Source texts of formatted documents:

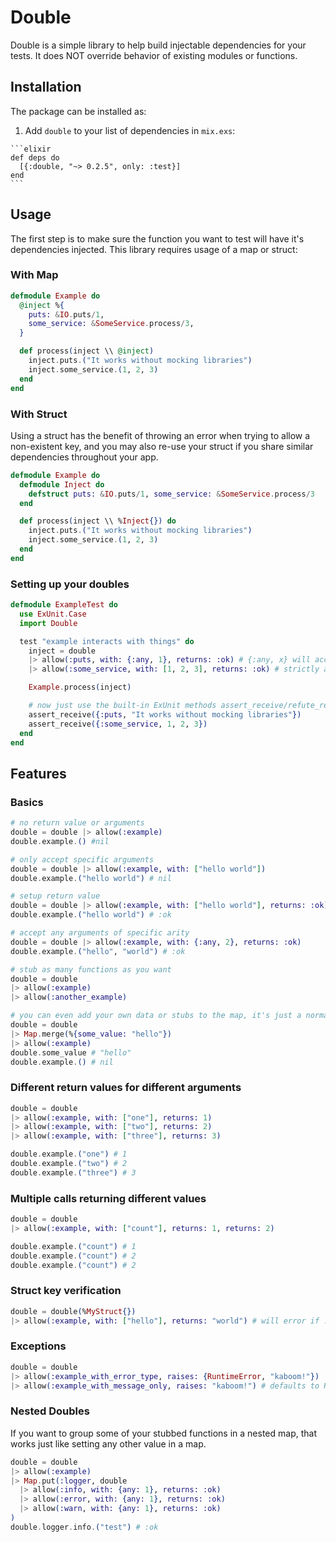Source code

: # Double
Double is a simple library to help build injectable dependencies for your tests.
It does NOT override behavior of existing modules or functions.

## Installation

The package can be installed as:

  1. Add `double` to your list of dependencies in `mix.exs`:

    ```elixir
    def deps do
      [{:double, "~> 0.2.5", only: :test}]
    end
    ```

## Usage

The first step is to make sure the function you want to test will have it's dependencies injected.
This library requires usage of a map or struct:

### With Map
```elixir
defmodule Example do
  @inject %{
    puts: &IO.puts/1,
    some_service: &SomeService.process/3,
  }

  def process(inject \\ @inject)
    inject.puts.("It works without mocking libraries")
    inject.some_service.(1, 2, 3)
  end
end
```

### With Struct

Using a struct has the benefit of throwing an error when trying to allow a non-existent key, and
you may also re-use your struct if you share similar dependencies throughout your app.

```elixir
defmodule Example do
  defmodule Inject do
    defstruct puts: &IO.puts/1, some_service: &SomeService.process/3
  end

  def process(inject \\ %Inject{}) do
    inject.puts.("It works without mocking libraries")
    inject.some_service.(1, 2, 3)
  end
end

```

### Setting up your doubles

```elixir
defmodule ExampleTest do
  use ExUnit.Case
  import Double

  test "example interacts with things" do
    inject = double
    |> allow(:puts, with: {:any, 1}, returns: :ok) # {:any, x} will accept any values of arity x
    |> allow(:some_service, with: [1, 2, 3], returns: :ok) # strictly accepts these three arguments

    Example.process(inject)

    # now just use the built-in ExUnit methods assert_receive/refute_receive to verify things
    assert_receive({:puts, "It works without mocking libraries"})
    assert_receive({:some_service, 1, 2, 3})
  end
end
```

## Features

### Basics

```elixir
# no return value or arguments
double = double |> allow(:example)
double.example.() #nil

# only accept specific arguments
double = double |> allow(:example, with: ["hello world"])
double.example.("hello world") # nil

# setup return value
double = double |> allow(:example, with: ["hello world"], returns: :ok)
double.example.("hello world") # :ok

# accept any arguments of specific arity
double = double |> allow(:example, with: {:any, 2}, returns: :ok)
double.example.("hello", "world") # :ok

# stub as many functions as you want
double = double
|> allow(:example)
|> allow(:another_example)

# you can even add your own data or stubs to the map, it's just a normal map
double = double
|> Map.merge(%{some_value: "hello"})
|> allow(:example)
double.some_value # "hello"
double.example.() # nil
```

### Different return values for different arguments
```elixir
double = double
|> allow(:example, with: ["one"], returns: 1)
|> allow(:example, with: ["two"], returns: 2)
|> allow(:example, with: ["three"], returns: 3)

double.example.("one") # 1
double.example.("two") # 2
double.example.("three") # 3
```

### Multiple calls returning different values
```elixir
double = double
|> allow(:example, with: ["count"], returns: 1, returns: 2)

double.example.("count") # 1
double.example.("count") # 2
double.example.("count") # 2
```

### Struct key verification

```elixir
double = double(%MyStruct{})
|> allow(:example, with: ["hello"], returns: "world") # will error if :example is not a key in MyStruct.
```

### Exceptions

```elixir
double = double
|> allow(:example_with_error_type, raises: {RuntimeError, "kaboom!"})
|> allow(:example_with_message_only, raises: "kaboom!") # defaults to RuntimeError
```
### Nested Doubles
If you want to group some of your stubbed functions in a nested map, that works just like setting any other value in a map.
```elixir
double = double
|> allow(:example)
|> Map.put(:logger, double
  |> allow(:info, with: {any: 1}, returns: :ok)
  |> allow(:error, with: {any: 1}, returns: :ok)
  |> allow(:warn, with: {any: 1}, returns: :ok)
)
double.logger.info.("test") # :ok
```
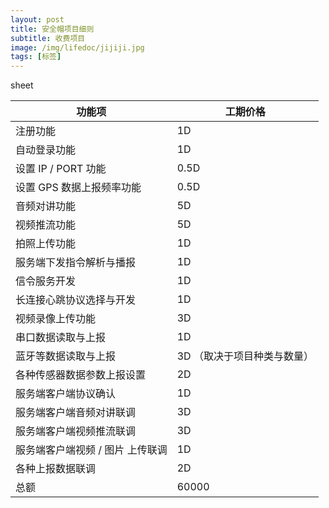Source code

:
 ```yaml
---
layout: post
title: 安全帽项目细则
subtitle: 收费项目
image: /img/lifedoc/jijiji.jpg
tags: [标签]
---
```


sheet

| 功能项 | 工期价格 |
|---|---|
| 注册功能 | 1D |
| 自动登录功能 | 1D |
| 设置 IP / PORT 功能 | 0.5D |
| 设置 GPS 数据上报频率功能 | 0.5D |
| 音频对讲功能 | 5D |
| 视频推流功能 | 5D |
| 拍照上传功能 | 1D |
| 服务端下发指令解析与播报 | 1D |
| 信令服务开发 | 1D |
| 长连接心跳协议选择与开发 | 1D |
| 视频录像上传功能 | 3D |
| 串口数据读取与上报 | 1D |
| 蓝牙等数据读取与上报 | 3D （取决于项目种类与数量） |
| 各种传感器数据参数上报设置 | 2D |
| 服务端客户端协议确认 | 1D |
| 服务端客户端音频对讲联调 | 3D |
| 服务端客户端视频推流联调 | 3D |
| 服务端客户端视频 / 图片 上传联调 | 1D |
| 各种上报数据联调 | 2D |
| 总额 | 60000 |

» TASK
Every line in the records above that has "arguments" counts once. Give the total and nothing else.

» REPLY
5